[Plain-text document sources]
──────────────────────────────
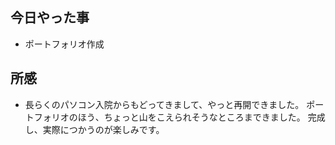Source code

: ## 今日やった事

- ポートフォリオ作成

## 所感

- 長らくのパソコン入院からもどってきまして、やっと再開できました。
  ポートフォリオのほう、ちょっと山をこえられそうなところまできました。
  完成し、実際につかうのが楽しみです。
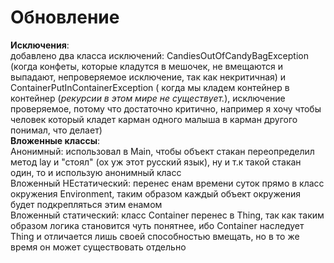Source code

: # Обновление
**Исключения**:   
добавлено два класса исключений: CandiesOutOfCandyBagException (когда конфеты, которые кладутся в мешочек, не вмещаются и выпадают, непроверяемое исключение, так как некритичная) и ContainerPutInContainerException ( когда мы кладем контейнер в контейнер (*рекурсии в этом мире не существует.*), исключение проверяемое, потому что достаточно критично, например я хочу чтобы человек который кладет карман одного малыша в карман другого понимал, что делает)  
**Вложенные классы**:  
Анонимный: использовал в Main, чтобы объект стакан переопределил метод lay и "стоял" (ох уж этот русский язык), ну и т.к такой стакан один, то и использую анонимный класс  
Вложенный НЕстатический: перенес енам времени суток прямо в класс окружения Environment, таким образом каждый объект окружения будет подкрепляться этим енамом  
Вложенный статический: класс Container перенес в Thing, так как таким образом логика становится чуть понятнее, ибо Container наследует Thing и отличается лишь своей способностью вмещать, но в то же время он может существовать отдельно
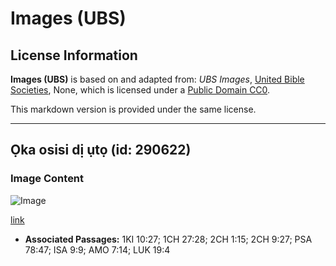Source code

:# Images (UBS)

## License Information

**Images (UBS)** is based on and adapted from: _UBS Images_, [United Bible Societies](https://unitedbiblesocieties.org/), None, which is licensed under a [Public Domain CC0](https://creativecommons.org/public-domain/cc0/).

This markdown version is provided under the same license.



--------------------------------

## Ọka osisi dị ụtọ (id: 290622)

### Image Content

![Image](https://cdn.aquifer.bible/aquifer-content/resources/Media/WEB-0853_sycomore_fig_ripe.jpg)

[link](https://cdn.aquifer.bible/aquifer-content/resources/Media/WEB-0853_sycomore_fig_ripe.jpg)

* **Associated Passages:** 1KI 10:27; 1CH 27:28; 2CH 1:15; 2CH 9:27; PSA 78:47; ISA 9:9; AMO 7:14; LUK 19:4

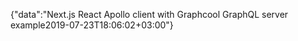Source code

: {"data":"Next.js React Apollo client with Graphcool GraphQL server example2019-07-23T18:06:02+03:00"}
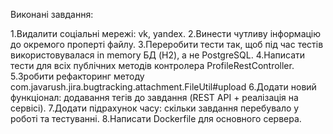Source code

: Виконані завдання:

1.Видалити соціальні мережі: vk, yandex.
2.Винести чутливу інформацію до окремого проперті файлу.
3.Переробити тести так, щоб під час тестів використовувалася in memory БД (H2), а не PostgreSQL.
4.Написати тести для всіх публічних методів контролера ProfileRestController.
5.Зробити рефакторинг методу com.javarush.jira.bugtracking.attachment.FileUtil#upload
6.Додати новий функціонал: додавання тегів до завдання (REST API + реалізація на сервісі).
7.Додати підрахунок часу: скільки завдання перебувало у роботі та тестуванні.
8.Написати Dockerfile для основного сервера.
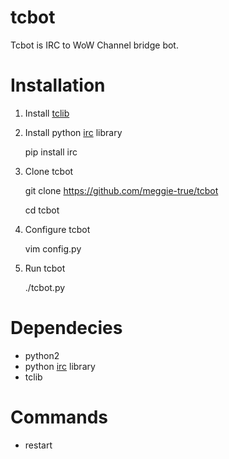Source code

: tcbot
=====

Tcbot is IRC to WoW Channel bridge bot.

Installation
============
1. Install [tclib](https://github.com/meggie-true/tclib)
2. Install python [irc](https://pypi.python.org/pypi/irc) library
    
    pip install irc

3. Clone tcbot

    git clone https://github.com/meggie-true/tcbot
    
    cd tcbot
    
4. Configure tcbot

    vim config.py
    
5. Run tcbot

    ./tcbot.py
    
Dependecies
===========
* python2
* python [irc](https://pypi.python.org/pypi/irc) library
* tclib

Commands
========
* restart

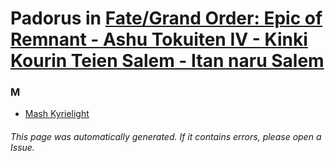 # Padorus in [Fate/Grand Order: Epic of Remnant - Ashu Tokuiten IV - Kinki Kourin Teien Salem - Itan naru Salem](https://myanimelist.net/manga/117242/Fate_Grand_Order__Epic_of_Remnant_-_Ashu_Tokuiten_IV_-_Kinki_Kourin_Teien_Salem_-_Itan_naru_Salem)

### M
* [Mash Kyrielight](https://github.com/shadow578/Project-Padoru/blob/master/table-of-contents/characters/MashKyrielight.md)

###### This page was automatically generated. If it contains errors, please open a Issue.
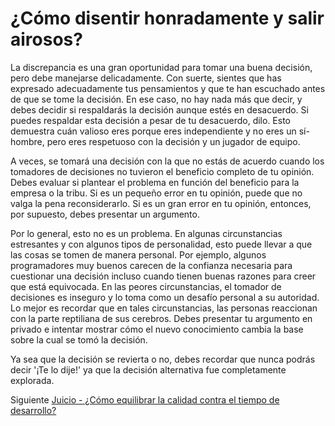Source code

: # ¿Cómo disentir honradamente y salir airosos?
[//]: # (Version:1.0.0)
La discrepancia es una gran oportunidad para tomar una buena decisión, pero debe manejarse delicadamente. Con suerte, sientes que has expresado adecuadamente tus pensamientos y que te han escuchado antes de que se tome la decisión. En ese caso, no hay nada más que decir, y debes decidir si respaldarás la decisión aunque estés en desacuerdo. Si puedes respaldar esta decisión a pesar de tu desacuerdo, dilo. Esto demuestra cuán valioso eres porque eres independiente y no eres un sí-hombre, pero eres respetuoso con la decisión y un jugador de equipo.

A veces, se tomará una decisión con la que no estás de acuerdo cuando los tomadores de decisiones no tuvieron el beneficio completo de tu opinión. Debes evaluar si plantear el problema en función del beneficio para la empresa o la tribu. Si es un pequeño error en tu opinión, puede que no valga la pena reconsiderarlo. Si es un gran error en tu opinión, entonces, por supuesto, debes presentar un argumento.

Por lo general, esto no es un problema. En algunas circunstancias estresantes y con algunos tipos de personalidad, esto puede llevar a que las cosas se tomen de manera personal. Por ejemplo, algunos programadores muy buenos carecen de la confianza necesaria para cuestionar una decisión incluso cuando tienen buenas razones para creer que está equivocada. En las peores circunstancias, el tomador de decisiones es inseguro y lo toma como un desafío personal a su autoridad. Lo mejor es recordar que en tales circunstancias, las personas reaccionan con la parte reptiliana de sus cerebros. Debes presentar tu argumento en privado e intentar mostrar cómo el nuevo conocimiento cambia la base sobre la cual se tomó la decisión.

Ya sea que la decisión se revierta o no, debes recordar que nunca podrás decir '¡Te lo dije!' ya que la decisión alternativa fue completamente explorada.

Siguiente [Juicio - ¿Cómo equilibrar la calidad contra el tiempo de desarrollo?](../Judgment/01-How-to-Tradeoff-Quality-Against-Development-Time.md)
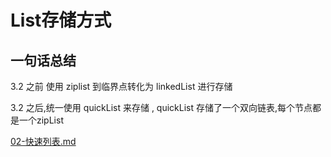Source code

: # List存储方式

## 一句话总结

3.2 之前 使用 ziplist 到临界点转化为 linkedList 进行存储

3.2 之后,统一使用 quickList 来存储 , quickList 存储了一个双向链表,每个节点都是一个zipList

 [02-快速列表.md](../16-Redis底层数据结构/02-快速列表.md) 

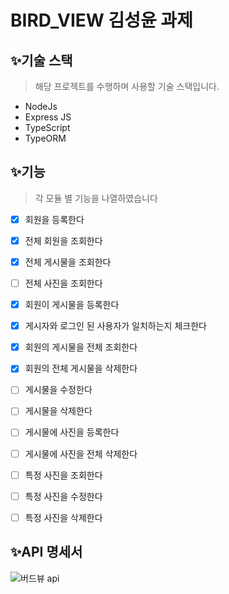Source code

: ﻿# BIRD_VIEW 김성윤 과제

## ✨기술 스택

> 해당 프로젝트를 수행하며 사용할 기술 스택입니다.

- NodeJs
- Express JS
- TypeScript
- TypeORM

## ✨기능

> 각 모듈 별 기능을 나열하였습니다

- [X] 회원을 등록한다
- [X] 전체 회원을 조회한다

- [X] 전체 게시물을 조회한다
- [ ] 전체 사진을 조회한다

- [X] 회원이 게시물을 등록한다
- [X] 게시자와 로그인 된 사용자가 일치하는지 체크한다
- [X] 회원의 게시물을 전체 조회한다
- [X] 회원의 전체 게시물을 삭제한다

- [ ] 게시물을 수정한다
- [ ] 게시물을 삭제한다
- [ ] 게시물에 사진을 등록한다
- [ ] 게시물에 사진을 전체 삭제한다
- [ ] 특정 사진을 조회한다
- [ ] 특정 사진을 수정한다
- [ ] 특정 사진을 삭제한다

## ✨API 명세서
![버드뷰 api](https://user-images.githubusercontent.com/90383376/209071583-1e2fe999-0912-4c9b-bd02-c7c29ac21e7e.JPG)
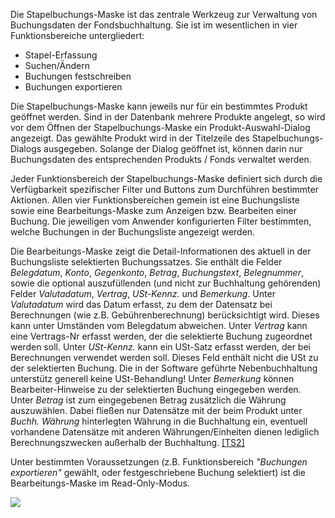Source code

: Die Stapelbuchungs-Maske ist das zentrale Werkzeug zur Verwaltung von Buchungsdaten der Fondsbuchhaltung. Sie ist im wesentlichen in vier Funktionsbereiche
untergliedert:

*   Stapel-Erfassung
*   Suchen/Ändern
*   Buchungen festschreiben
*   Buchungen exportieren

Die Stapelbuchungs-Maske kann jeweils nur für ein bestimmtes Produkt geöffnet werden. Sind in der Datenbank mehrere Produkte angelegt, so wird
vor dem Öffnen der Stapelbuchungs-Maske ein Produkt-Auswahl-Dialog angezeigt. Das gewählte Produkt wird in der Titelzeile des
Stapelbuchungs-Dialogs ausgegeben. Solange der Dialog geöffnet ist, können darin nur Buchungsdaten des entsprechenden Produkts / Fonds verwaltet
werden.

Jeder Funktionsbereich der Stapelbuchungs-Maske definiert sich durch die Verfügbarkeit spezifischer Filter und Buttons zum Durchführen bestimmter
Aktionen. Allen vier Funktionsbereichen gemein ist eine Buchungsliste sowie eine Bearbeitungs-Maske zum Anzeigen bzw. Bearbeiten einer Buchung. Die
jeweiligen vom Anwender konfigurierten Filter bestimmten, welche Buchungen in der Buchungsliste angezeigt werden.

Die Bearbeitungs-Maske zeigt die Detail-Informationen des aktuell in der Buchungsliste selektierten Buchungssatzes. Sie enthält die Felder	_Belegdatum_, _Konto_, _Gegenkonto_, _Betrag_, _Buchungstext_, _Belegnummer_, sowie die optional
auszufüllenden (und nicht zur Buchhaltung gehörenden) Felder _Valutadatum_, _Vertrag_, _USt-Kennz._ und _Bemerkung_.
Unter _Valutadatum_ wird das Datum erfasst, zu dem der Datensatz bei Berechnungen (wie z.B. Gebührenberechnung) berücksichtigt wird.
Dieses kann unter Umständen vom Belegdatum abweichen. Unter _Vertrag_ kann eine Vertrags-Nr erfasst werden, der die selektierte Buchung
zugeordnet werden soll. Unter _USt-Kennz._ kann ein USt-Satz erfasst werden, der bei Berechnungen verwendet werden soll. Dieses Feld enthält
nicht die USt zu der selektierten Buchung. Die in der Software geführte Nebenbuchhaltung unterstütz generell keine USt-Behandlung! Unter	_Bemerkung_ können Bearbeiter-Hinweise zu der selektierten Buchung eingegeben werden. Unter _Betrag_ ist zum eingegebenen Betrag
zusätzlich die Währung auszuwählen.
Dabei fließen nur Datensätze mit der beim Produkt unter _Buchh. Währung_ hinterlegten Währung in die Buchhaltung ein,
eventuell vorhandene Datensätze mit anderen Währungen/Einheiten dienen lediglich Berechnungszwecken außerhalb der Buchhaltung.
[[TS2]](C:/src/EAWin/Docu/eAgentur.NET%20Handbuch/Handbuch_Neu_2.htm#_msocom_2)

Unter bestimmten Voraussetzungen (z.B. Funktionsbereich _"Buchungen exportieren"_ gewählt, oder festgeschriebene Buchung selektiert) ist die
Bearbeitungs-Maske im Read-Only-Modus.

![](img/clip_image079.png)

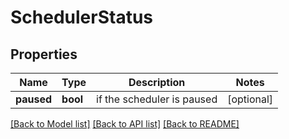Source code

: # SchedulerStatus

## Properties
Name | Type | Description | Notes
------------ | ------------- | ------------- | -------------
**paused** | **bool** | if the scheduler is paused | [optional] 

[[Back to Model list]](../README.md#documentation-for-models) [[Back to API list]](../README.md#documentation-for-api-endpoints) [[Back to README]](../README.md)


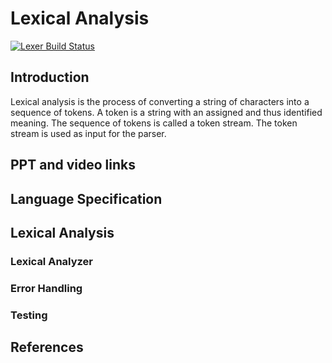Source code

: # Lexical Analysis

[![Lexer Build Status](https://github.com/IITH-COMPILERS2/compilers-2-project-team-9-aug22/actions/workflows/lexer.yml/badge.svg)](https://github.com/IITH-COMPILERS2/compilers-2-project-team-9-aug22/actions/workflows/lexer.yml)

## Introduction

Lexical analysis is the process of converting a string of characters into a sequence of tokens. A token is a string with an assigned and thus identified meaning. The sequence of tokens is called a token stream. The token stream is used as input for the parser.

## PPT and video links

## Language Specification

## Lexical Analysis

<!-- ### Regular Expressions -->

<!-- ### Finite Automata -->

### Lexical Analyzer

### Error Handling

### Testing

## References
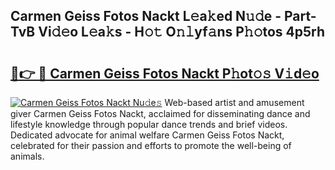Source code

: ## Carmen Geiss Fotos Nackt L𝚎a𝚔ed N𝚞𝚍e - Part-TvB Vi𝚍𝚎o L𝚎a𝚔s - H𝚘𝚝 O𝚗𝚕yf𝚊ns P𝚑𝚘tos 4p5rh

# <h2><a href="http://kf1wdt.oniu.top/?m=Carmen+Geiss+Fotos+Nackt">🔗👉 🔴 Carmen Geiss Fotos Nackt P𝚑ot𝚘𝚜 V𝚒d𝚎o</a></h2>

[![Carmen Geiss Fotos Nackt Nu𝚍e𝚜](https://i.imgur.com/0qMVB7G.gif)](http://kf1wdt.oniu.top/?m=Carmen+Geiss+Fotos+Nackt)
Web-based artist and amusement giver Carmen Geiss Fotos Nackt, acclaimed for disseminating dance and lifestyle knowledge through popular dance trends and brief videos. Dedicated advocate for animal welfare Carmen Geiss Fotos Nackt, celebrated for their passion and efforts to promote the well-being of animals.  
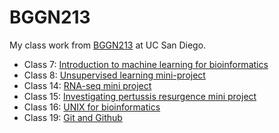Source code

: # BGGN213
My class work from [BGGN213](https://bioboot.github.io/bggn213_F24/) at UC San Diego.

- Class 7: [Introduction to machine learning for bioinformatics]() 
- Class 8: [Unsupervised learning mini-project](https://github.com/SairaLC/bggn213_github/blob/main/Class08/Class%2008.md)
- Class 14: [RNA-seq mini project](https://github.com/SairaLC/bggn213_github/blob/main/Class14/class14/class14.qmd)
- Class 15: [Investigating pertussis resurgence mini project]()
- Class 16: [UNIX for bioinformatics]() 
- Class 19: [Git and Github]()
──────────────────────────────
**Task details**
Copy out every line from the data above in which the word "bioinformatics" occurs.

**Answer to this task**
- Class 7: [Introduction to machine learning for bioinformatics]() 
- Class 16: [UNIX for bioinformatics]() 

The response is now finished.